Фрейман шутку принял неохотно, постно улыбнулся.
– Этих, кроме пули, ничего не остановит. Так что, я, вступившись за девушку, только раздразнил зверей. Сколько людей пострадало ни за что! Но ведь я и подумать не мог, что эти подонки, встретив сопротивление со стороны старика, всей стаей кинутся на слабых и беспомощных.
– Хозяевам жизни все позволено. А наше куцее законодательство, устаревшее еще до рождения, не позволяет так, как следовало бы, пощипать перья этим горным орлам. Вот они и набирают высоту. А система все эти годы делала все, чтобы человек жил разобщенно, оберегая только свою шкуру. Соседа хоть режь, только меня оставь в покое. Если есть чем, я еще и откуплюсь. А все остальное – так, чушь, благие намеренья.

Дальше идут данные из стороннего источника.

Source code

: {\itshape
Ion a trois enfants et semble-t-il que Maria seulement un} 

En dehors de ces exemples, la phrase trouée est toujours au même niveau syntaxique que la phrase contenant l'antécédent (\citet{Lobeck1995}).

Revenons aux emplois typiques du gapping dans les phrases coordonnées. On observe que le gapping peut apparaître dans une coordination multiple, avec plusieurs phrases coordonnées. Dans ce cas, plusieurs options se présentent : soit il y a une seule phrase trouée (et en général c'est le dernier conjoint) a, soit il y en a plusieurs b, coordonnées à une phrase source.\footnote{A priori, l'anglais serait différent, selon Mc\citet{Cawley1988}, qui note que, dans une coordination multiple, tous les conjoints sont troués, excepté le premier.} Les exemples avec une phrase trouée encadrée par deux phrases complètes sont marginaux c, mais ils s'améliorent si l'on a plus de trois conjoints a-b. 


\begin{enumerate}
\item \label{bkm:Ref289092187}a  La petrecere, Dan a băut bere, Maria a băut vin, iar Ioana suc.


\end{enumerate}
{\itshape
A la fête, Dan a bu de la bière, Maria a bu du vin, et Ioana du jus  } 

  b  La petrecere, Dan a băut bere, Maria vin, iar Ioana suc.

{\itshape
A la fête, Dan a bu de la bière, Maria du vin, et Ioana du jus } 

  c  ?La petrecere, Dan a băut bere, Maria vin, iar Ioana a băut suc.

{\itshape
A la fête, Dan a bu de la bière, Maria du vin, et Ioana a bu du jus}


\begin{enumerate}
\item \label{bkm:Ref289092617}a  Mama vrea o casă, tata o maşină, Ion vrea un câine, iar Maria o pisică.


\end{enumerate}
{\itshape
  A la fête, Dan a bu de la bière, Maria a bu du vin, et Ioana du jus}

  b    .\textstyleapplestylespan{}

– Те самые, которыми дорога в ад вымощена?
– Об этом и речь, Майкл. Именно туда. Какое, к бесу, возрождение духовности, если старикам и больным жрать нечего, если кладбища загажены, а церкви порушены? В ноги кланяемся каждому, кто кусок бросит… Вы знаете, чем Мамедова кормила своих питомцев – там у нее, кроме нутрий, еще и норок с полсотни? Безотходное производство на базе похоронного бюро. Большая выдумщица: гробы шли обратно в реализацию, одежда покойных – в комиссионный, золотишко также не пропадало. Ну, а все остальное – на ферму. Инициатива помимо главного Дела в этой семье не поощрялась, но и не возбранялась. Прогорел, попался – выпутывайся сам, но семью под удар не ставь.
– Ох, Алексей, тошно слушать, с души воротит.
– Нежный, однако у вас, американцев, желудок. Советские покрепче. Но в Баланцево наворочено такого, что и самых крепких передернет… А ведь еще совсем недавно жили мы вроде и недалеко от столицы, но как в сонной провинции. Иным казалось – скучновато, а сейчас многие с сожалением вспоминают это время. Пропаганда пропагандой, но, когда приезжие захватили не только рынок, но и множество других сфер жизни города, я поймал себя на мысли, что, кажется, начинаю понимать, какие чувства движут белыми экстремистами в Америке. Бог им судья, с их методами, но цели их я понимаю. Я тоже хочу, чтобы мои соотечественники спали спокойно.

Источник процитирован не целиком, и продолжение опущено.